- The building after the partial collapse, and before its implosion.
- Interactive map of the Palace II area

General information
- Type: Residential
- Location: Rio de Janeiro, RJ, Brazil.
- Construction started: 1990
- Completed: 1995
- Demolished: February 28, 1998

Height
- Height: 138 m (420 ft)

Technical details
- Floor count: 22

Design and construction
- Civil engineer: Sérgio Naya

= Palace II (building) =

Collapsed building in Rio de Janeiro, Brazil

Palace II was a tower block built at Barra da Tijuca, Rio de Janeiro, Brazil. On February 22, 1998, parts of it collapsed, due to engineering error, killing eight people. Another part of its structure collapsed on February 27, 1998, and the remaining parts of the building were demolished on February 28, 1998. Before the building was demolished, researchers found empty piers and evidence of the usage of beach sand on the construction. All families had to move to hotels after the building's fall.

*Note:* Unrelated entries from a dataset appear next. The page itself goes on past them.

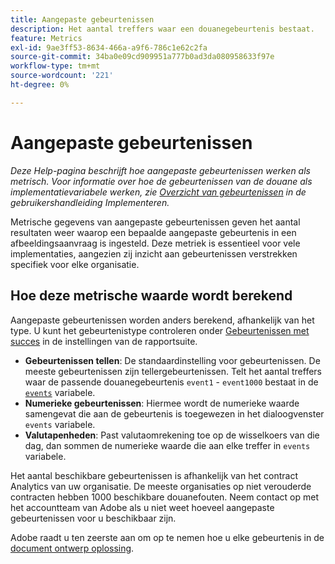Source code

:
 ```yaml
---
title: Aangepaste gebeurtenissen
description: Het aantal treffers waar een douanegebeurtenis bestaat.
feature: Metrics
exl-id: 9ae3ff53-8634-466a-a9f6-786c1e62c2fa
source-git-commit: 34ba0e09cd909951a777b0ad3da080958633f97e
workflow-type: tm+mt
source-wordcount: '221'
ht-degree: 0%

---
```


# Aangepaste gebeurtenissen

*Deze Help-pagina beschrijft hoe aangepaste gebeurtenissen werken als metrisch. Voor informatie over hoe de gebeurtenissen van de douane als implementatievariabele werken, zie [Overzicht van gebeurtenissen](/help/implement/vars/page-vars/events/events-overview.md) in de gebruikershandleiding Implementeren.*

Metrische gegevens van aangepaste gebeurtenissen geven het aantal resultaten weer waarop een bepaalde aangepaste gebeurtenis in een afbeeldingsaanvraag is ingesteld. Deze metriek is essentieel voor vele implementaties, aangezien zij inzicht aan gebeurtenissen verstrekken specifiek voor elke organisatie.

## Hoe deze metrische waarde wordt berekend

Aangepaste gebeurtenissen worden anders berekend, afhankelijk van het type. U kunt het gebeurtenistype controleren onder [Gebeurtenissen met succes](/help/admin/admin/c-manage-report-suites/c-edit-report-suites/conversion-var-admin/c-success-events/success-event.md) in de instellingen van de rapportsuite.

* **Gebeurtenissen tellen**: De standaardinstelling voor gebeurtenissen. De meeste gebeurtenissen zijn tellergebeurtenissen. Telt het aantal treffers waar de passende douanegebeurtenis `event1` - `event1000` bestaat in de [`events`](/help/implement/vars/page-vars/events/events-overview.md) variabele.
* **Numerieke gebeurtenissen**: Hiermee wordt de numerieke waarde samengevat die aan de gebeurtenis is toegewezen in het dialoogvenster `events` variabele.
* **Valutapenheden**: Past valutaomrekening toe op de wisselkoers van die dag, dan sommen de numerieke waarde die aan elke treffer in `events` variabele.

Het aantal beschikbare gebeurtenissen is afhankelijk van het contract Analytics van uw organisatie. De meeste organisaties op niet verouderde contracten hebben 1000 beschikbare douanefouten. Neem contact op met het accountteam van Adobe als u niet weet hoeveel aangepaste gebeurtenissen voor u beschikbaar zijn.

Adobe raadt u ten zeerste aan om op te nemen hoe u elke gebeurtenis in de [document ontwerp oplossing](/help/implement/prepare/solution-design.md).
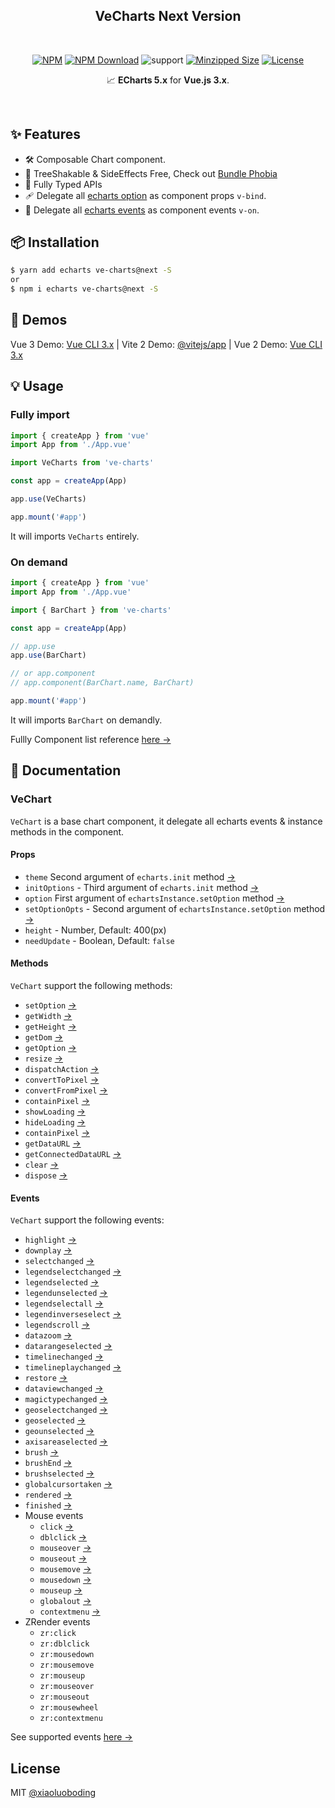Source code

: <h2 align="center">VeCharts Next Version</h2>
<br>
<div align="center">

[![NPM][npmBadge]][npmUrl]
[![NPM Download][npmDtBadge]][npmDtUrl]
![support][supportBadge]
[![Minzipped Size][bundlePhobiaBadge]][bundlePhobiaUrl]
[![License][licenseBadge]][licenseUrl]

<p align="center">
  📈  <strong>ECharts 5.x</strong> for <strong>Vue.js 3.x</strong>.
</p>
<br>

[npmBadge]:https://img.shields.io/npm/v/ve-charts.svg?maxAge=2592000
[npmUrl]:https://www.npmjs.com/package/ve-charts@next

[npmDtBadge]:https://img.shields.io/npm/dt/ve-charts.svg
[npmDtUrl]:https://www.npmjs.com/package/ve-charts

[licenseBadge]:https://img.shields.io/badge/license-MIT-blue.svg
[licenseUrl]:https://raw.githubusercontent.com/vueblocks/ve-charts/master/LICENSE

[supportBadge]:https://img.shields.io/badge/support-2%263-%234FC08D?style=flat&logo=Vue.js

[bundlePhobiaBadge]:https://badgen.net/bundlephobia/minzip/ve-charts@next
[bundlePhobiaUrl]:https://bundlephobia.com/result?p=ve-charts@next

</div>

## ✨ Features

* 🛠 Composable Chart component.
* 🌳 TreeShakable & SideEffects Free, Check out [Bundle Phobia](https://bundlephobia.com/result?p=ve-charts@1.0.0-alpha.1)
* 💪 Fully Typed APIs
* 🩹 Delegate all [echarts option](https://echarts.apache.org/en/option.html) as component props `v-bind`.
* 📢 Delegate all [echarts events](https://echarts.apache.org/en/api.html#events) as component events `v-on`.

## 📦 Installation

```bash
$ yarn add echarts ve-charts@next -S
or
$ npm i echarts ve-charts@next -S
```

## 🦄️ Demos

Vue 3 Demo: [Vue CLI 3.x](./examples/vue3/README.md)  |  Vite 2 Demo: [@vitejs/app](./examples/vite2/README.md) | Vue 2 Demo: [Vue CLI 3.x](./examples/vue2/README.md)

## 💡 Usage

### Fully import

```js
import { createApp } from 'vue'
import App from './App.vue'

import VeCharts from 've-charts'

const app = createApp(App)

app.use(VeCharts)

app.mount('#app')
```

It will imports `VeCharts` entirely.

### On demand

```js
import { createApp } from 'vue'
import App from './App.vue'

import { BarChart } from 've-charts'

const app = createApp(App)

// app.use
app.use(BarChart)

// or app.component
// app.component(BarChart.name, BarChart)

app.mount('#app')
```

It will imports `BarChart` on demandly.

Fullly Component list reference [here →](./packages/index.ts)

## 📖 Documentation

### VeChart

`VeChart` is a base chart component, it delegate all echarts events & instance methods in the component.
#### Props

- `theme` Second argument of `echarts.init` method [→](https://echarts.apache.org/en/api.html#echarts.init)
- `initOptions` - Third argument of `echarts.init` method [→](https://echarts.apache.org/en/api.html#echarts.init)
- `option` First argument of `echartsInstance.setOption` method [→](https://echarts.apache.org/en/api.html#echartsInstance.setOption)
- `setOptionOpts` - Second argument of `echartsInstance.setOption` method [→](https://echarts.apache.org/en/api.html#echartsInstance.setOption)
- `height` - Number, Default: 400(px)
- `needUpdate` - Boolean, Default: `false`

#### Methods

`VeChart` support the following methods:

- `setOption` [→](https://echarts.apache.org/en/api.html#echartsInstance.setOption)
- `getWidth` [→](https://echarts.apache.org/en/api.html#echartsInstance.getWidth)
- `getHeight` [→](https://echarts.apache.org/en/api.html#echartsInstance.getHeight)
- `getDom` [→](https://echarts.apache.org/en/api.html#echartsInstance.getDom)
- `getOption` [→](https://echarts.apache.org/en/api.html#echartsInstance.getOption)
- `resize` [→](https://echarts.apache.org/en/api.html#echartsInstance.resize)
- `dispatchAction` [→](https://echarts.apache.org/en/api.html#echartsInstance.dispatchAction)
- `convertToPixel` [→](https://echarts.apache.org/en/api.html#echartsInstance.convertToPixel)
- `convertFromPixel` [→](https://echarts.apache.org/en/api.html#echartsInstance.convertFromPixel)
- `containPixel` [→](https://echarts.apache.org/en/api.html#echartsInstance.containPixel)
- `showLoading` [→](https://echarts.apache.org/en/api.html#echartsInstance.showLoading)
- `hideLoading` [→](https://echarts.apache.org/en/api.html#echartsInstance.hideLoading)
- `containPixel` [→](https://echarts.apache.org/en/api.html#echartsInstance.containPixel)
- `getDataURL` [→](https://echarts.apache.org/en/api.html#echartsInstance.getDataURL)
- `getConnectedDataURL` [→](https://echarts.apache.org/en/api.html#echartsInstance.getConnectedDataURL)
- `clear` [→](https://echarts.apache.org/en/api.html#echartsInstance.clear)
- `dispose` [→](https://echarts.apache.org/en/api.html#echartsInstance.dispose)

#### Events

`VeChart` support the following events:

- `highlight` [→](https://echarts.apache.org/en/api.html#events.highlight)
- `downplay` [→](https://echarts.apache.org/en/api.html#events.downplay)
- `selectchanged` [→](https://echarts.apache.org/en/api.html#events.selectchanged)
- `legendselectchanged` [→](https://echarts.apache.org/en/api.html#events.legendselectchanged)
- `legendselected` [→](https://echarts.apache.org/en/api.html#events.legendselected)
- `legendunselected` [→](https://echarts.apache.org/en/api.html#events.legendunselected)
- `legendselectall` [→](https://echarts.apache.org/en/api.html#events.legendselectall)
- `legendinverseselect` [→](https://echarts.apache.org/en/api.html#events.legendinverseselect)
- `legendscroll` [→](https://echarts.apache.org/en/api.html#events.legendscroll)
- `datazoom` [→](https://echarts.apache.org/en/api.html#events.datazoom)
- `datarangeselected` [→](https://echarts.apache.org/en/api.html#events.datarangeselected)
- `timelinechanged` [→](https://echarts.apache.org/en/api.html#events.timelinechanged)
- `timelineplaychanged` [→](https://echarts.apache.org/en/api.html#events.timelineplaychanged)
- `restore` [→](https://echarts.apache.org/en/api.html#events.restore)
- `dataviewchanged` [→](https://echarts.apache.org/en/api.html#events.dataviewchanged)
- `magictypechanged` [→](https://echarts.apache.org/en/api.html#events.magictypechanged)
- `geoselectchanged` [→](https://echarts.apache.org/en/api.html#events.geoselectchanged)
- `geoselected` [→](https://echarts.apache.org/en/api.html#events.geoselected)
- `geounselected` [→](https://echarts.apache.org/en/api.html#events.geounselected)
- `axisareaselected` [→](https://echarts.apache.org/en/api.html#events.axisareaselected)
- `brush` [→](https://echarts.apache.org/en/api.html#events.brush)
- `brushEnd` [→](https://echarts.apache.org/en/api.html#events.brushEnd)
- `brushselected` [→](https://echarts.apache.org/en/api.html#events.brushselected)
- `globalcursortaken` [→](https://echarts.apache.org/en/api.html#events.globalcursortaken)
- `rendered` [→](https://echarts.apache.org/en/api.html#events.rendered)
- `finished` [→](https://echarts.apache.org/en/api.html#events.finished)
- Mouse events
  - `click` [→](https://echarts.apache.org/en/api.html#events.Mouse%20events.click)
  - `dblclick` [→](https://echarts.apache.org/en/api.html#events.Mouse%20events.dblclick)
  - `mouseover` [→](https://echarts.apache.org/en/api.html#events.Mouse%20events.mouseover)
  - `mouseout` [→](https://echarts.apache.org/en/api.html#events.Mouse%20events.mouseout)
  - `mousemove` [→](https://echarts.apache.org/en/api.html#events.Mouse%20events.mousemove)
  - `mousedown` [→](https://echarts.apache.org/en/api.html#events.Mouse%20events.mousedown)
  - `mouseup` [→](https://echarts.apache.org/en/api.html#events.Mouse%20events.mouseup)
  - `globalout` [→](https://echarts.apache.org/en/api.html#events.Mouse%20events.globalout)
  - `contextmenu` [→](https://echarts.apache.org/en/api.html#events.Mouse%20events.contextmenu)
- ZRender events
  - `zr:click`
  - `zr:dblclick`
  - `zr:mousedown`
  - `zr:mousemove`
  - `zr:mouseup`
  - `zr:mouseover`
  - `zr:mouseout`
  - `zr:mousewheel`
  - `zr:contextmenu`

See supported events [here →](https://echarts.apache.org/en/api.html#events)

## License

MIT [@xiaoluoboding](https://github.com/xiaoluoboding)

They had no time to collect their personal objects in their apartments.

Although most of them have not yet received any kind of indemnity from the company responsible for building their homes, the Superior Court of Justice of Brazil announced, on April 9, 2008, the unblocking of 13 million reais (~6.5 million US dollars) earned through the auction of a property of Sérgio Naya, the civil engineer who had designed and built the building, which will be given to the 130 families who lived there.